By Milwida M. Guevara
While many of us were sleeping, our Congressmen have been diligently working on how to change our Constitution and adopt a Federal form of government. I forced myself to read the draft that Sub-Committee 1 of the Committee on Constitutional Amendments of the Lower House has submitted, lest ordinary citizens like me, lose by indifference and attrition. It gave me a big scare that the proposals are ambiguous, amorphous and vague.

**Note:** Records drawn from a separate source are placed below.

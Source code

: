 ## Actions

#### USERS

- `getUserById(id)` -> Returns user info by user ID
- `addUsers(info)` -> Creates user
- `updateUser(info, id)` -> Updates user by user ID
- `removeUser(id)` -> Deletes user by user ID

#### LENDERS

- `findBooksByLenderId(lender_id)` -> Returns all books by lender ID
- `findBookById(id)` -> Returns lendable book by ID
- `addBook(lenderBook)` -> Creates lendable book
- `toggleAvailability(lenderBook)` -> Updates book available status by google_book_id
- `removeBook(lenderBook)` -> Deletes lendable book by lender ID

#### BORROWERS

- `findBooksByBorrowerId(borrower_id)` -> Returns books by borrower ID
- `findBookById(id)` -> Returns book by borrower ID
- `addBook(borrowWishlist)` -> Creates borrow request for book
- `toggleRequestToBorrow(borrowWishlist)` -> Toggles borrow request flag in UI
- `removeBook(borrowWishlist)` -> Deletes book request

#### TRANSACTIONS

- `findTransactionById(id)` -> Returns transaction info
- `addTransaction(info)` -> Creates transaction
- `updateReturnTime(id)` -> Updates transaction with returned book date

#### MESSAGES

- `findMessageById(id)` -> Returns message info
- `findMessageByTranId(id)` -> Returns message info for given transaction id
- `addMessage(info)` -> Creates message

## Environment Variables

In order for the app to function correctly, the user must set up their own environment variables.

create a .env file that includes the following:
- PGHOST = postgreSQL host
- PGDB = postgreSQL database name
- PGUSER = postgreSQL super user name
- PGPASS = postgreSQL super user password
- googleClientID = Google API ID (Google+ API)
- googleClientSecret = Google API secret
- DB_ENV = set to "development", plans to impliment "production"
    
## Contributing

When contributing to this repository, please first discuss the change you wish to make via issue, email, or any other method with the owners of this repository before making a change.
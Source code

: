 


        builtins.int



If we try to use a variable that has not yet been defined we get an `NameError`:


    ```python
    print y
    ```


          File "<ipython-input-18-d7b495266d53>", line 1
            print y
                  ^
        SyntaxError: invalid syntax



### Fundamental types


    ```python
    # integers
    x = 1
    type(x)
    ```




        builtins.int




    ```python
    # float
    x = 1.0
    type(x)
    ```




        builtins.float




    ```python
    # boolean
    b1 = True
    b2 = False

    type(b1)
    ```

The proposal retains the basic political units of the country: provinces, cities, municipalities, and barangays. But the country will be divided into five (5) states: Luzon, Visayas, Mindanao, Bangsa Moro, and Metro Manila. A province or a city may transfer to a state that is “contiguously located to its territorial boundary.” As to how, will be dependent on a plebiscite in the local government seeking the transfer, and the LGU where it would like to be a part of. Each state will have a Premiere with his/her cabinet, a state assembly (with two representatives from each province and 1 representative from each city), and its own Constitution.
The Central government (Federal) shall be headed by a President who will head the armed forces, appoint federal officials, and, enter into treaties. All the other functions of the President shall be exercised by the Prime Minister who will appoint the members of his/her Cabinet. The Office of the Vice President will be no more.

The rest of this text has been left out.